BT has said it will cut 15,000 jobs, after a difficult year that saw an “unacceptable performance” in its IT services division, which booked £1.6 billion in contract charges.

But the company, which cut the same number of jobs in the last year, made little mention of the problems in its beleaguered patient records rollout in the NHS.

It only said: “We continue to make progress on our NHS National Programme for IT contracts”.

Reporting an annual loss of £134 million for 2009, compared to a £1.9 billion profit a year earlier, BT said it had completed IT contract reviews “including the two major contracts that are the subject of ongoing commercial discussions”.

“As a result, the group has recorded a further charge of £1.3 billion, of which £1.2 billion relates to two major contracts,” it said.

One of the two contracts believed to be responsible for a significant part of the writedown is its £1 billion contract with the NHS, part of the £12.7 billion overhaul of the NHS's computer system. A BT spokesperson refused to elaborate on the reports.

The Global Services division itself crashed into a £2 billion loss, from a £139 million profit in the year earlier.

BT said that “management actions being taken to enhance the contract management” and finance management processes would improve the value it takes from deals.

But in the NHS programme, contract negotiations are understood to have resulted in only a memorandum of understanding being signed between the government and BT. Again, BT has refused to confirm or deny the reports.

BT, like fellow NHS IT contractor CSC, is only paid for work completed on the patient records programme. Following delayed rollouts in London, it is understood to have received only a fraction of what it has spent doing the work.

Chief executive Ian Livingston said the management of BT Global Services had been changed, and promised the operation would be turned around. A recovery programme for BT Global Services was now “in place”, he said.
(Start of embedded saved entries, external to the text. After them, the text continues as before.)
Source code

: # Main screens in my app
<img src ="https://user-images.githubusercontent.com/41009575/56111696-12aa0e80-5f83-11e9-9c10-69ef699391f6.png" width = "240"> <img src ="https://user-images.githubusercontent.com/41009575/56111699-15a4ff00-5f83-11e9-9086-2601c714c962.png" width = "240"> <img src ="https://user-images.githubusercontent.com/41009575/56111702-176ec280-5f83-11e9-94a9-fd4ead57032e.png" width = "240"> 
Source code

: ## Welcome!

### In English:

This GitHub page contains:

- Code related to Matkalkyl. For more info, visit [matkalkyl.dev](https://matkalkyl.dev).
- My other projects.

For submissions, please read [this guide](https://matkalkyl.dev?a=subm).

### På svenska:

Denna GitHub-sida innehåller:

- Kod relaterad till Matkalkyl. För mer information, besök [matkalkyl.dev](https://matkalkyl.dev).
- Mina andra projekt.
Across the group, BT is set to pay £525 million each year for the next three years to pay off a large pension deficit.

Scott Morrison, Gartner research VP, said: “The writeoffs on the remaining two major contracts have proven to be much higher than expected, which suggests BT is trying to draw a quick line under its past expansionist strategy, and focus on growth with margin for the new financial year.”

The redundancies “should streamline some of the back-office operations, and won’t just affect the market-facing units such as BT Global Services”, he said.